Pine cep (Boletus pinophilus)

  • Department: Basidiomycota (Basidiomycetes)
  • Subdivision: Agaricomycotina (Agaricomycetes)
  • Class: Agaricomycetes (Agaricomycetes)
  • Subclass: Agaricomycetidae (Agaricomycetes)
  • Order: Boletales
  • Family: Boletaceae
  • Genus: Boletus (Borovik)
  • Species: Boletus pinophilus (White pine mushroom)


  • Boar white mushroom

  • Boletus pine-loving

Pine mushroom

Hat: 8-20 cm in diameter. Initially, the cap has the shape of a hemisphere with a whitish edge, later it becomes flat and convex and becomes brown-red or wine-red. The tubular layer is first white, then turns yellow and eventually acquires an olive-green hue.

Spore powder olive green.

Leg: swollen, brownish-red, slightly lighter than the cap, covered with a red mesh pattern.

Flesh: white, firm, does not darken on cut. A wine-red zone is observed under the cuticle.

Distribution: White pine mushroom mainly grows in coniferous forests in the summer-autumn period. It belongs to the light-loving species, but it is also found in very dark places, under dense crowns. It has been determined that the fruiting of the fungus does not depend on illumination in fruitful years, and under unfavorable conditions, mushrooms choose open, well-heated areas for growth. Fruiting in groups, rings or singly. The most massive collection is observed by the end of August. Often appears for a short period in May; in warm regions it also bears fruit in October.

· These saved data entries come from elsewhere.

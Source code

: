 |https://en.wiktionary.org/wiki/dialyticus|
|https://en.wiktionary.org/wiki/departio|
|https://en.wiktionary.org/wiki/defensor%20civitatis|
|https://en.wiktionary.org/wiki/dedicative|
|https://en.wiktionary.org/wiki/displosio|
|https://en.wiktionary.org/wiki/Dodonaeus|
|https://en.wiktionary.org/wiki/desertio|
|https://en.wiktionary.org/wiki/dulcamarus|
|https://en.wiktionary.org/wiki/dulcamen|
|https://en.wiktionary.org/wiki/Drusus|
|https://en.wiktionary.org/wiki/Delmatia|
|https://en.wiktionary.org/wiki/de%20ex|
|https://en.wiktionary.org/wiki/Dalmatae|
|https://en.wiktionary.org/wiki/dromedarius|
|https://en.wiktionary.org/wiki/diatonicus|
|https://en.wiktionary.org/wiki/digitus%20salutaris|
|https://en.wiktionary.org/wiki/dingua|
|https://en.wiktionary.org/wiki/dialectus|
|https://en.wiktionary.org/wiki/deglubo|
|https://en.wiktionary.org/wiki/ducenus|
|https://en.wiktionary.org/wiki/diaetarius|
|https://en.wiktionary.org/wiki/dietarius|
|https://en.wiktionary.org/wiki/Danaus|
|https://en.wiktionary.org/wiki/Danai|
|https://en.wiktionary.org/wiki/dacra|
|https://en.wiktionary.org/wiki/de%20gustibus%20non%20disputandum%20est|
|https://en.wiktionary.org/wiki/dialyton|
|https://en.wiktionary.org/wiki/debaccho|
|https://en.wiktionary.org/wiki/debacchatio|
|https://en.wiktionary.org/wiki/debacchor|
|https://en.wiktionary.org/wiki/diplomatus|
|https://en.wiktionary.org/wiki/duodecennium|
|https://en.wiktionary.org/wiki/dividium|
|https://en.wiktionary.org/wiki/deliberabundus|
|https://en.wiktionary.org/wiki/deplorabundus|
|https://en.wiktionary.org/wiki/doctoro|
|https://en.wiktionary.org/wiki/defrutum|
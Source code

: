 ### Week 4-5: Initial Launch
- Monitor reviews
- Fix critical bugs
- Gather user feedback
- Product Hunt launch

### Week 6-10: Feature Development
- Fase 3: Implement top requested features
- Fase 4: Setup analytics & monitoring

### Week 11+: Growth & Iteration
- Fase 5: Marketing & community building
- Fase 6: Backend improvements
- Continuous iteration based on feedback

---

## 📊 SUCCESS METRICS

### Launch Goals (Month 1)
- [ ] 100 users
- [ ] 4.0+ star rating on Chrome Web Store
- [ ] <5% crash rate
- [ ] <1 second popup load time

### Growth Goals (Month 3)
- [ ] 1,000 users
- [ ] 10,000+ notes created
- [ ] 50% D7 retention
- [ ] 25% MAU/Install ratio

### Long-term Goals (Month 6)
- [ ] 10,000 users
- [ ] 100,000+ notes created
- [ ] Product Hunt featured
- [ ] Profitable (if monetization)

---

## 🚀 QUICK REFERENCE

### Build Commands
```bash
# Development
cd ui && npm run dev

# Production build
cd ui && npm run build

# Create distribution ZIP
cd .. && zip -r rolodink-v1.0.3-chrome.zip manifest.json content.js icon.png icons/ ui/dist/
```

Similarity: similar to other types of porcini mushrooms and to the gall fungus, which is inedible.

Edible: White pine mushroom is considered edible, has a great taste and wonderful aroma. They are used fresh, fried and boiled, as well as pickled and dried. When dried, the mushrooms retain their natural color and acquire a special aroma. Sometimes it is eaten raw for making salads. Excellent sauces are prepared from porcini mushrooms, suitable for meat and rice dishes. Dried and ground porcini mushroom powder is used to dress a variety of dishes.

Notes: there are very large specimens, up to one kilogram, but gourmets value young mushrooms more, since when they are aged they are affected by larvae, they become slippery and not so tasty.